To run Flow:
docker-compose up --build -d && docker-compose logs -f
Flow should be running here and you can login with user "[email protected]"
You also have the appengine admin console here
The Docker-Compose environment will have:
- A fake s3 server.
- A fake flow services, that always returns 200.
- The dev environment.
It downloads a prepopulated database from https://s3-eu-west-1.amazonaws.com/akvoflow/test-data/local_db.bin if there is none.
It will use the dev appengine-web.xml if there is none.
See the devserver.sh for more details.
Once Flow is started, any changes in the Dashboard folder will trigger a build of the UI code, except for the ClojureScript bit.
If you are going to work on the ClojureScript side, you can run a watch process with:
docker-compose exec -u akvo akvo-flow /bin/bash -c "cd Dashboard/app/cljs && lein watch"
Or run the commands from a terminal inside the container:
docker-compose exec -u akvo akvo-flow /bin/bash
cd Dashboard/app/cljs
lein watch
The client-side (JS) code is linted using Eslint. It is recommended to install an Eslint plugin in your editor to display linting errors in realtime while making changes to the source code.
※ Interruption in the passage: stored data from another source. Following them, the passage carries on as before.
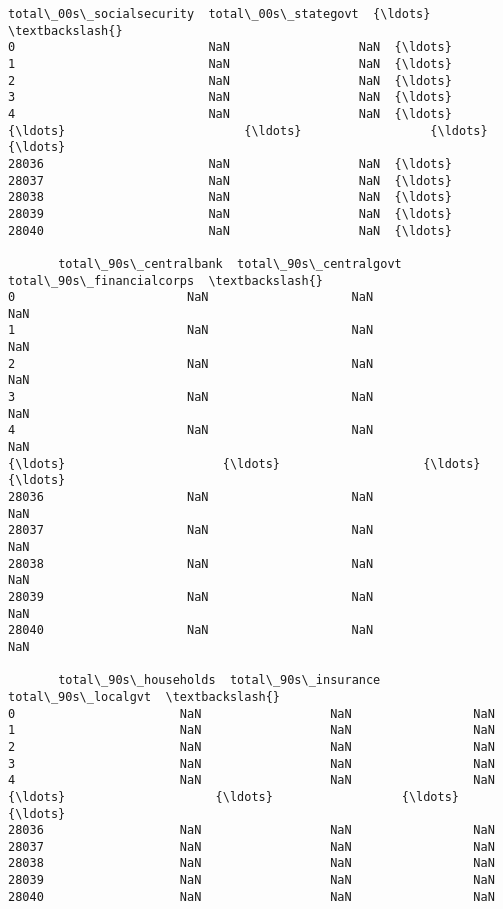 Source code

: \documentclass[11pt]{article}
\begin{document}
\begin{Verbatim}[commandchars=\\\{\}]
       total\_00s\_socialsecurity  total\_00s\_stategovt  {\ldots}  \textbackslash{}
0                           NaN                  NaN  {\ldots}
1                           NaN                  NaN  {\ldots}
2                           NaN                  NaN  {\ldots}
3                           NaN                  NaN  {\ldots}
4                           NaN                  NaN  {\ldots}
{\ldots}                         {\ldots}                  {\ldots}  {\ldots}
28036                       NaN                  NaN  {\ldots}
28037                       NaN                  NaN  {\ldots}
28038                       NaN                  NaN  {\ldots}
28039                       NaN                  NaN  {\ldots}
28040                       NaN                  NaN  {\ldots}

       total\_90s\_centralbank  total\_90s\_centralgovt  total\_90s\_financialcorps  \textbackslash{}
0                        NaN                    NaN                       NaN
1                        NaN                    NaN                       NaN
2                        NaN                    NaN                       NaN
3                        NaN                    NaN                       NaN
4                        NaN                    NaN                       NaN
{\ldots}                      {\ldots}                    {\ldots}                       {\ldots}
28036                    NaN                    NaN                       NaN
28037                    NaN                    NaN                       NaN
28038                    NaN                    NaN                       NaN
28039                    NaN                    NaN                       NaN
28040                    NaN                    NaN                       NaN

       total\_90s\_households  total\_90s\_insurance  total\_90s\_localgvt  \textbackslash{}
0                       NaN                  NaN                 NaN
1                       NaN                  NaN                 NaN
2                       NaN                  NaN                 NaN
3                       NaN                  NaN                 NaN
4                       NaN                  NaN                 NaN
{\ldots}                     {\ldots}                  {\ldots}                 {\ldots}
28036                   NaN                  NaN                 NaN
28037                   NaN                  NaN                 NaN
28038                   NaN                  NaN                 NaN
28039                   NaN                  NaN                 NaN
28040                   NaN                  NaN                 NaN


\end{Verbatim}
\end{document}

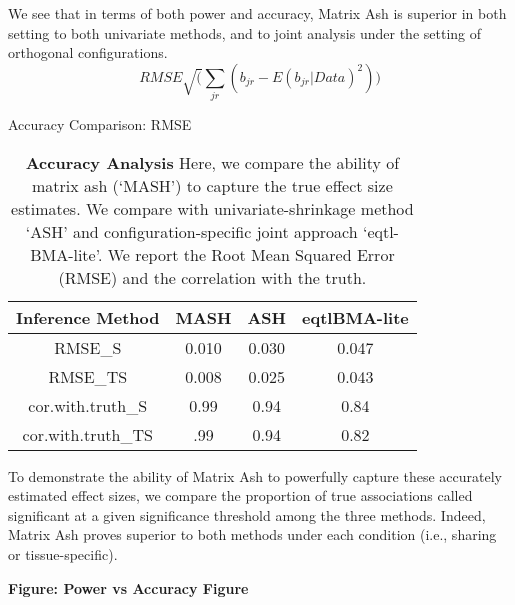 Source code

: We see that in terms of both power and accuracy, Matrix Ash is superior in both setting to both univariate methods, and to joint analysis under the setting of orthogonal configurations.
\begin{equation}
RMSE \sqrt(\sum_{jr}(b_{jr}-E(b_{jr}|Data)^2))
\end{equation}
\begin{table}[ht]
\caption{Accuracy Comparison: RMSE}
\centering
\begin{tabular}{c c c c}
\hline\hline
Inference Method & MASH & ASH & eqtlBMA-lite \\ [0.5ex] %
\hline
RMSE_{S}&0.010&0.030&0.047\\
RMSE_{TS}&0.008& 0.025&0.043 \\%
cor.with.truth_{S}&0.99&0.94&0.84\\
cor.with.truth_{TS}&.99&0.94&0.82\\
\hline
\end{tabular}
\label{table:RMSE}
\caption{\textbf{Accuracy Analysis} Here, we compare the ability of matrix ash (`MASH') to capture the true effect size estimates. We compare with univariate-shrinkage method `ASH' and configuration-specific joint approach `eqtl-BMA-lite'. We report the Root Mean Squared Error (RMSE) and the correlation with the truth.}
\end{table}

To demonstrate the ability of Matrix Ash to powerfully capture these accurately estimated effect sizes, we compare the proportion of true associations called significant at a given significance threshold among the three methods. Indeed, Matrix Ash  proves superior to both methods under each condition (i.e., sharing or tissue-specific). \newline


\textbf{Figure: Power vs Accuracy Figure}
\newline

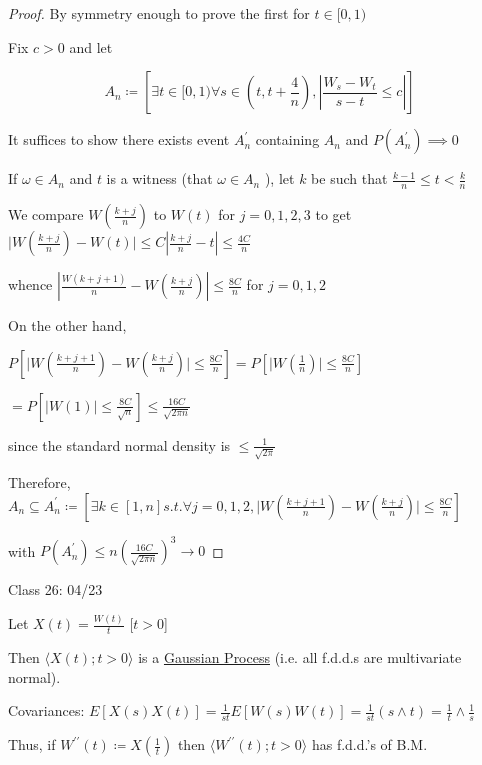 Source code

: \documentclass{article}
\theoremstyle{definition}
\begin{document}
\begin{proof}
    By symmetry enough to prove the first for \(t\in [0,1)\) 

    Fix \(c > 0\) and let 

    \[
        A_n \coloneqq \left[ \exists t \in [0,1) \forall s \in (t, t+\frac{4}{n}), \left\vert \frac{W_s - W_t}{s-t} \leq c \right\vert  \right] 
    \]

    It suffices to show there exists event \(A_n^{\prime} \) containing \(A_n\) and \(P(A_n^{\prime} )\implies 0\)
    
    If \(\omega \in A_n\) and \(t\) is a witness (that \(\omega \in A_n\) ), let \(k\) be such that \(\frac{k-1}{n} \leq t < \frac{k}{n}\)
    
    We compare \(W \left( \frac{k+j}{n} \right) \) to \(W(t)\) for \(j=0,1,2,3\) to get \(\vert W(\frac{k+j}{n})- W(t) \vert \leq C \left\vert \frac{k+j}{n} - t \right\vert \leq \frac{4C}{n} \) 

    whence \(\left\vert \frac{W(k+j+1)}{n} - W(\frac{k+j}{n}) \right\vert \leq \frac{8C}{n}\) for \(j=0,1,2\) 

    On the other hand,

    \(P[\vert W(\frac{k+j+1}{n}) - W(\frac{k+j}{n}) \vert  \leq \frac{8C}{n}] = P[\vert W(\frac{1}{n}) \vert \leq \frac{8C}{n}]\) 

    \(=P[\vert W(1) \vert \leq \frac{8C}{\sqrt{n}}] \leq \frac{16C}{\sqrt{2\pi n}}\) 

    since the standard normal density is \(\leq \frac{1}{\sqrt{2\pi}}\) 

    Therefore, \(A_n \subseteq A_n^{\prime} \coloneqq \left[ \exists k\in [1,n] s.t. \forall j = 0,1,2, \vert W(\frac{k+j+1}{n}) - W(\frac{k+j}{n}) \vert \leq \frac{8C}{n} \right] \) 
    
    with \(P(A_n^{\prime}) \leq n \left( \frac{16C}{\sqrt{2\pi n} } \right)^3 \to 0 \) 
    
\end{proof}

\hrulefill

Class 26: 04/23

Let \(X(t) = \frac{W(t)}{t}\) [\(t > 0\)]

Then \(\langle X(t) ; t > 0 \rangle\) is a \underline{Gaussian Process} (i.e. all f.d.d.s are multivariate normal).

Covariances: \(E[X(s)X(t)] = \frac{1}{st} E[W(s)W(t)]=\frac{1}{s t}(s\land t)=\frac{1}{t}\land \frac{1}{s}\)

Thus, if \(W^{\prime\prime} (t) \coloneqq X(\frac{1}{t})\) then \(\langle W^{\prime\prime} (t); t > 0 \rangle \)  has f.d.d.'s of B.M.
\end{document}

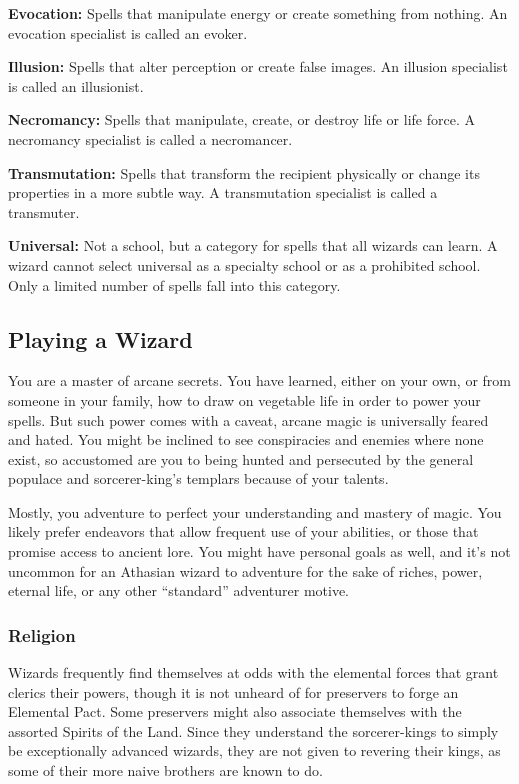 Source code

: \textbf{Evocation:} Spells that manipulate energy or create something from nothing. An evocation specialist is called an evoker.

\textbf{Illusion:} Spells that alter perception or create false images. An illusion specialist is called an illusionist.

\textbf{Necromancy:} Spells that manipulate, create, or destroy life or life force. A necromancy specialist is called a necromancer.

\textbf{Transmutation:} Spells that transform the recipient physically or change its properties in a more subtle way. A transmutation specialist is called a transmuter.

\textbf{Universal:} Not a school, but a category for spells that all wizards can learn. A wizard cannot select universal as a specialty school or as a prohibited school. Only a limited number of spells fall into this category.

\subsection{Playing a Wizard}

You are a master of arcane secrets. You have learned, either on your own, or from someone in your family, how to draw on vegetable life in order to power your spells. But such power comes with a caveat, arcane magic is universally feared and hated. You might be inclined to see conspiracies and enemies where none exist, so accustomed are you to being hunted and persecuted by the general populace and sorcerer-king's templars because of your talents.

Mostly, you adventure to perfect your understanding and mastery of magic. You likely prefer endeavors that allow frequent use of your abilities, or those that promise access to ancient lore. You might have personal goals as well, and it's not uncommon for an Athasian wizard to adventure for the sake of riches, power, eternal life, or any other ``standard'' adventurer motive.

\subsubsection{Religion}

Wizards frequently find themselves at odds with the elemental forces that grant clerics their powers, though it is not unheard of for preservers to forge an Elemental Pact. Some preservers might also associate themselves with the assorted Spirits of the Land. Since they understand the sorcerer-kings to simply be exceptionally advanced wizards, they are not given to revering their kings, as some of their more naive brothers are known to do.

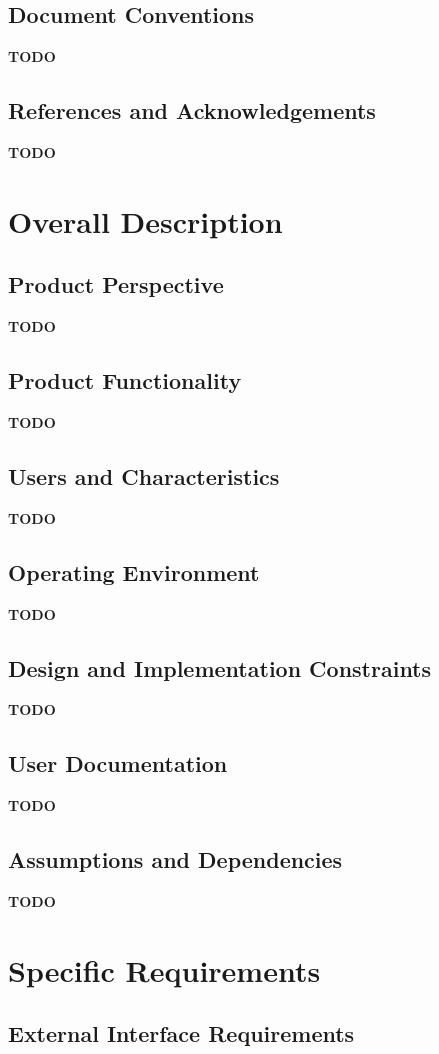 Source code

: \documentclass{article}
\newcommand{\todo}{{\LARGE\color{red}\textbf{TODO}}}
\begin{document}
    \subsection{Document Conventions}
        \todo
    \subsection{References and Acknowledgements}
        \todo

\pagebreak
\section{Overall Description}
    \subsection{Product Perspective}
        \todo
    \subsection{Product Functionality}
        \todo
    \subsection{Users and Characteristics}
        \todo
    \subsection{Operating Environment}
        \todo
    \subsection{Design and Implementation Constraints}
        \todo
    \subsection{User Documentation}
        \todo
    \subsection{Assumptions and Dependencies}
        \todo
\pagebreak
\section{Specific Requirements}
    \subsection{External Interface Requirements}
\end{document}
See here for a list of intergrations/plugins for various editors: https://eslint.org/docs/user-guide/integrations#editors
The appengine dev server is started in debug mode, listening in port 5005.
It is expected that your IDE understand the Maven pom and that it compiles the Java classes to the right place.
After you IDE compiles the classes, the dev server should refresh the webcontext. Due to some Mac performance issues with Docker, the refresh interval is 20 secs instead of the default 5 secs. You can change the scan interval by setting the property GAE_FULL_SCAN_SECS to the desired value. You can also trigger a reload hitting the reload url.
If you need to restart the server:
docker-compose exec -u akvo -d akvo-flow /bin/bash -c "cd GAE && mvn appengine:stop appengine:run >> ./target/build.log"
Remember that you also can run those commands from a terminal inside the container.
docker-compose stop
docker-compose down
rm -rf GAE/target
If you want to use a configuration different from the dev one, checkout the akvo-flow-server-config directory into ..
and run:
switch_tenant.sh akvoflowsandbox
To switch back to the dev setup:
switch_to_local_tenant.sh
To deploy the current state of the docker container to whatever tenant you last switched to, run:
docker-compose exec -u akvo akvo-flow ./dev-deploy.sh akvoflowsandbox $FLOW_GH_TOKEN
If you want to run both Flow and Flow Services locally and talking to each other, you will need add some config to your /etc/hosts
:
127.0.0.1 services.akvoflow.local akvoflow.local
Then run:
docker-compose -f docker-compose.together.yml up --build -d
You will need to access Flow using the url http://akvoflow.local:8888/
Then read the Flow Services documentation for the Flow Services specific instructions.
The DNS alias is required because the UI is sending to Flow Services the baseUrl of the Flow service, which Flow Services needs to resolve to the Flow container. The way Docker works, this baseUrl cannot be "localhost", as "localhost" for the Flow Service container is itself. Adding a DNS entry allows for one level of indirection where "akvoflow.local" will be resolved to "127.0.0.1" for the Browser, while it resolves to the flow container for the flow-services container.
Once you have both flow and flow services running, if you are making changes to the Java report classes used in flow-services, you will need to run:
docker-compose exec -u akvo akvo-flow /bin/bash -c "cd GAE && mvn install"
To package and install the Flow jar in your local maven repository. Then you can use this Flow jar as a dependency in your local Flow Services dev environment. See Flow Services README for how to set it up.